Una historia que ella misma describe en su autobiografía “Under my skin” (Bajo mi piel) sin tapujos ni eufemismos. Una historia como un culebrón de lujo sublimado por una buena literatura. Una vida -como la de Aurore Dupin conocida como George Sand, Muriel Spark o Nadine Gordimer entre otras- que ha hecho saltar por los aires los convencionalismos mas arraigados de cualquier tejido social.
Su novela “The grass is singing” (Canta la hierba) le permitió franquear las puertas del éxito literario en 1950, y desde entonces, no ha dado un paso atrás.

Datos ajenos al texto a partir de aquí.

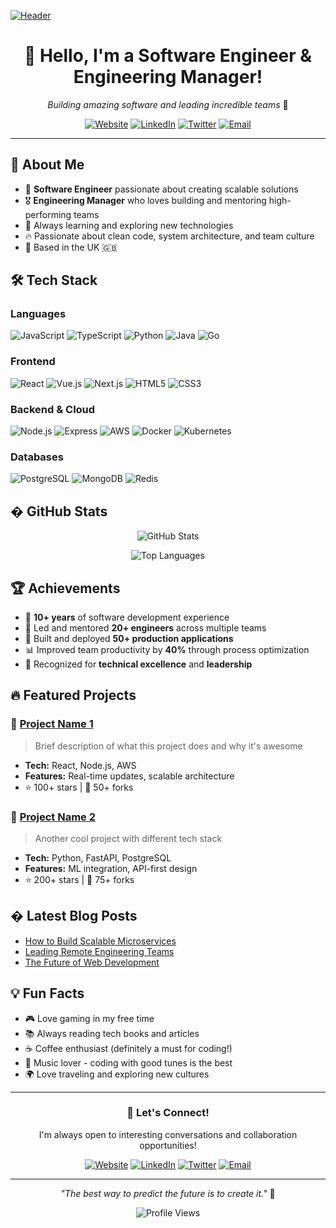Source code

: [![Header](https://raw.githubusercontent.com/your-username/your-repo/main/assets/header.png)](https://www.gdks.co.uk/)

<div align="center">
  
# 👋 Hello, I'm a Software Engineer & Engineering Manager!

*Building amazing software and leading incredible teams* 🚀

[![Website](https://img.shields.io/badge/Website-gdks.co.uk-blue?style=flat-square&logo=google-chrome)](https://www.gdks.co.uk/)
[![LinkedIn](https://img.shields.io/badge/LinkedIn-Connect-blue?style=flat-square&logo=linkedin)](https://linkedin.com/in/yourprofile)
[![Twitter](https://img.shields.io/badge/Twitter-Follow-blue?style=flat-square&logo=twitter)](https://twitter.com/yourhandle)
[![Email](https://img.shields.io/badge/Email-Contact-red?style=flat-square&logo=gmail)](mailto:your.email@example.com)

</div>

---

## 🎯 About Me

- 💼 **Software Engineer** passionate about creating scalable solutions
- 🎖️ **Engineering Manager** who loves building and mentoring high-performing teams
- 🌱 Always learning and exploring new technologies
- 🔥 Passionate about clean code, system architecture, and team culture
- 📍 Based in the UK 🇬🇧

## 🛠️ Tech Stack

### Languages
![JavaScript](https://img.shields.io/badge/-JavaScript-F7DF1E?style=flat-square&logo=javascript&logoColor=black)
![TypeScript](https://img.shields.io/badge/-TypeScript-3178C6?style=flat-square&logo=typescript&logoColor=white)
![Python](https://img.shields.io/badge/-Python-3776AB?style=flat-square&logo=python&logoColor=white)
![Java](https://img.shields.io/badge/-Java-007396?style=flat-square&logo=java&logoColor=white)
![Go](https://img.shields.io/badge/-Go-00ADD8?style=flat-square&logo=go&logoColor=white)

### Frontend
![React](https://img.shields.io/badge/-React-61DAFB?style=flat-square&logo=react&logoColor=black)
![Vue.js](https://img.shields.io/badge/-Vue.js-4FC08D?style=flat-square&logo=vue.js&logoColor=white)
![Next.js](https://img.shields.io/badge/-Next.js-000000?style=flat-square&logo=next.js&logoColor=white)
![HTML5](https://img.shields.io/badge/-HTML5-E34F26?style=flat-square&logo=html5&logoColor=white)
![CSS3](https://img.shields.io/badge/-CSS3-1572B6?style=flat-square&logo=css3&logoColor=white)

### Backend & Cloud
![Node.js](https://img.shields.io/badge/-Node.js-339933?style=flat-square&logo=node.js&logoColor=white)
![Express](https://img.shields.io/badge/-Express-000000?style=flat-square&logo=express&logoColor=white)
![AWS](https://img.shields.io/badge/-AWS-232F3E?style=flat-square&logo=amazon-aws&logoColor=white)
![Docker](https://img.shields.io/badge/-Docker-2496ED?style=flat-square&logo=docker&logoColor=white)
![Kubernetes](https://img.shields.io/badge/-Kubernetes-326CE5?style=flat-square&logo=kubernetes&logoColor=white)

### Databases
![PostgreSQL](https://img.shields.io/badge/-PostgreSQL-336791?style=flat-square&logo=postgresql&logoColor=white)
![MongoDB](https://img.shields.io/badge/-MongoDB-47A248?style=flat-square&logo=mongodb&logoColor=white)
![Redis](https://img.shields.io/badge/-Redis-DC382D?style=flat-square&logo=redis&logoColor=white)

## � GitHub Stats

<div align="center">
  
![GitHub Stats](https://github-readme-stats.vercel.app/api?username=yourusername&show_icons=true&theme=radical&hide_border=true&count_private=true)

![Top Languages](https://github-readme-stats.vercel.app/api/top-langs/?username=yourusername&layout=compact&theme=radical&hide_border=true)

</div>

## 🏆 Achievements

- 🎯 **10+ years** of software development experience
- 👥 Led and mentored **20+ engineers** across multiple teams
- 🚀 Built and deployed **50+ production applications**
- 📊 Improved team productivity by **40%** through process optimization
- 🏅 Recognized for **technical excellence** and **leadership**

## 🔥 Featured Projects

### 🌟 [Project Name 1](https://github.com/yourusername/project1)
> Brief description of what this project does and why it's awesome
- **Tech:** React, Node.js, AWS
- **Features:** Real-time updates, scalable architecture
- ⭐ 100+ stars | 🍴 50+ forks

### 🌟 [Project Name 2](https://github.com/yourusername/project2)
> Another cool project with different tech stack
- **Tech:** Python, FastAPI, PostgreSQL
- **Features:** ML integration, API-first design
- ⭐ 200+ stars | 🍴 75+ forks

## � Latest Blog Posts

<!-- BLOG-POST-LIST:START -->
- [How to Build Scalable Microservices](https://www.gdks.co.uk/blog/microservices)
- [Leading Remote Engineering Teams](https://www.gdks.co.uk/blog/remote-teams)
- [The Future of Web Development](https://www.gdks.co.uk/blog/web-future)
<!-- BLOG-POST-LIST:END -->

## 💡 Fun Facts

- 🎮 Love gaming in my free time
- 📚 Always reading tech books and articles
- ☕ Coffee enthusiast (definitely a must for coding!)
- 🎵 Music lover - coding with good tunes is the best
- 🌍 Love traveling and exploring new cultures

---

<div align="center">

### 🤝 Let's Connect!

I'm always open to interesting conversations and collaboration opportunities!

[![Website](https://img.shields.io/badge/🌐_Website-gdks.co.uk-blue?style=for-the-badge)](https://www.gdks.co.uk/)
[![LinkedIn](https://img.shields.io/badge/💼_LinkedIn-Connect-blue?style=for-the-badge&logo=linkedin)](https://linkedin.com/in/yourprofile)
[![Twitter](https://img.shields.io/badge/🐦_Twitter-Follow-blue?style=for-the-badge&logo=twitter)](https://twitter.com/yourhandle)
[![Email](https://img.shields.io/badge/✉️_Email-Contact-red?style=for-the-badge&logo=gmail)](mailto:your.email@example.com)

---

*"The best way to predict the future is to create it."* 💫

![Profile Views](https://komarev.com/ghpvc/?username=yourusername&color=blueviolet&style=flat-square)

</div>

En su obra de ficción más reciente “The cleft” (La grieta), narra la historia mitológica de unas mujeres que se reproducen de forma asexuada y que viven sin hombres en todo el amplio sentido de lo que es vivir. Una sociedad exclusivamente femenina que se perpetua a si misma. Un mundo castrado.
Y ahí es donde mi percepción de ese infausto futuro de ciencia ficción ha estremecido mi serenidad, mis asentados cimientos feministas y me ha hecho preguntarme:
¿Qué sería de nosotras sin los hombres?
Y no es que yo no me adhiera a ese soplo de liberalidad y autarquía que supone tomar decisiones, ser independiente y asertiva y jugar con las propias cartas un “órdago a la grande” aunque sea de farol, cuando una quiera. No es que yo no desee “hacer que la vida suceda” manejando con firmeza mi “locus interno de control” como dicen en su libro “Women don,t ask” Linda Babcock y Sara Laschever impidiendo que las circunstancias manejen mi intrahistoria. No.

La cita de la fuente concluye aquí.